There is no general rule as to whether or how the two characters should differ. In some fonts there is no noticeable difference, for example in Arial Unicode MS. If there is a difference in length in a font, the hyphen-minus is usually the longer stroke. This applies, for example, to the font of the source text for Wikipedia articles: The hyphen minus -is significantly longer than divis . However, in the final body of the article, the hyphen minus (-) and divis (-) are both very short; only a difference in thickness can be seen here.
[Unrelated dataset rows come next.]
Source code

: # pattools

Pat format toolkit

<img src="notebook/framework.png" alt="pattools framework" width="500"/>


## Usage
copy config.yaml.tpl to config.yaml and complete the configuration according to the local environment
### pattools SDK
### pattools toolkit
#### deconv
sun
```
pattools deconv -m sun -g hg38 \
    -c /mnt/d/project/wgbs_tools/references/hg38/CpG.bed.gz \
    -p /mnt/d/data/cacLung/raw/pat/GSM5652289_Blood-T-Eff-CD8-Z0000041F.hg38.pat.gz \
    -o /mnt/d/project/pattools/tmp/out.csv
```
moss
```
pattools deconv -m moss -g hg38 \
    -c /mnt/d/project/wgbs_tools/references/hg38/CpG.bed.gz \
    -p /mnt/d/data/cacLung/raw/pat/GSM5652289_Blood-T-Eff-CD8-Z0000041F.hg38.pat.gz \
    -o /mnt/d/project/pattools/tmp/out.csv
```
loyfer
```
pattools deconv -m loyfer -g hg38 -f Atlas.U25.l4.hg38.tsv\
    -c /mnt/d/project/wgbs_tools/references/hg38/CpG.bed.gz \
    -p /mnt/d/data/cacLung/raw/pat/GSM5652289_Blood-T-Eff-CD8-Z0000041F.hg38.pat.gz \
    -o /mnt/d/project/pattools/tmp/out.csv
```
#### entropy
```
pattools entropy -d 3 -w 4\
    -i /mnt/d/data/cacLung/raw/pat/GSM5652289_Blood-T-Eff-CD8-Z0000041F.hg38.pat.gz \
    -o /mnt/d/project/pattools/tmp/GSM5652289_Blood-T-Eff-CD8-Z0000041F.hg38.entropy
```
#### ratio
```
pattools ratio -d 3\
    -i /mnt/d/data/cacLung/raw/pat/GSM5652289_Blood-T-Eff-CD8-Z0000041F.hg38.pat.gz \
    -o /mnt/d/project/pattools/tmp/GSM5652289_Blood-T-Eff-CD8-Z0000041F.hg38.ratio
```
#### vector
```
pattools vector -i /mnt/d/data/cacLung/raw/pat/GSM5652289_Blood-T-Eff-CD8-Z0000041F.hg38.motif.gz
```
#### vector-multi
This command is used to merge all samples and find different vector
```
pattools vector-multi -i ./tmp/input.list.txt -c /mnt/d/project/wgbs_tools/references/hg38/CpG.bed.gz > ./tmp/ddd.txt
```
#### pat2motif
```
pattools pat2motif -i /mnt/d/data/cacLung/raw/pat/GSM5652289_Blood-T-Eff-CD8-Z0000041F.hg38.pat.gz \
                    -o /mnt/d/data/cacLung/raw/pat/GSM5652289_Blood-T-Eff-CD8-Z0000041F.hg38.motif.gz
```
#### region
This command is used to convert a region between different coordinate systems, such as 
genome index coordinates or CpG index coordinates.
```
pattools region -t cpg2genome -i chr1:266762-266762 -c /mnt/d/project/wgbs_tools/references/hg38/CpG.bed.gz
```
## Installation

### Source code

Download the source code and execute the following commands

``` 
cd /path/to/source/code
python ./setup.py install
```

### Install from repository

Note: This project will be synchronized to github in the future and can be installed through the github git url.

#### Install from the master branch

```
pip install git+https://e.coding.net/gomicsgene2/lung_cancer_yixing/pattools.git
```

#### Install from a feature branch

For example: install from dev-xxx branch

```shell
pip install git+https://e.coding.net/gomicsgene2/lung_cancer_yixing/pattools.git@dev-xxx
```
Implementation in computer systems

For historical reasons, there are two different typographic characters used to represent a hyphen (spelling characters, orthographic characters) : divis and hyphen-minus. Hyphens are generated automatically in today's word processing and therefore normally do not have to be entered separately. However, there are two special functions for line breaks : “ non-breaking hyphen ” and “ conditional hyphen ”.

Hyphen / divis


The actually correct character for a "short dash" is the divis , in Unicode U + 2010 hyphen (-). This typographic character is sometimes referred to as a “real hyphen” or “typographic hyphen”. Automatic line breaks are allowed after a hyphen / divis .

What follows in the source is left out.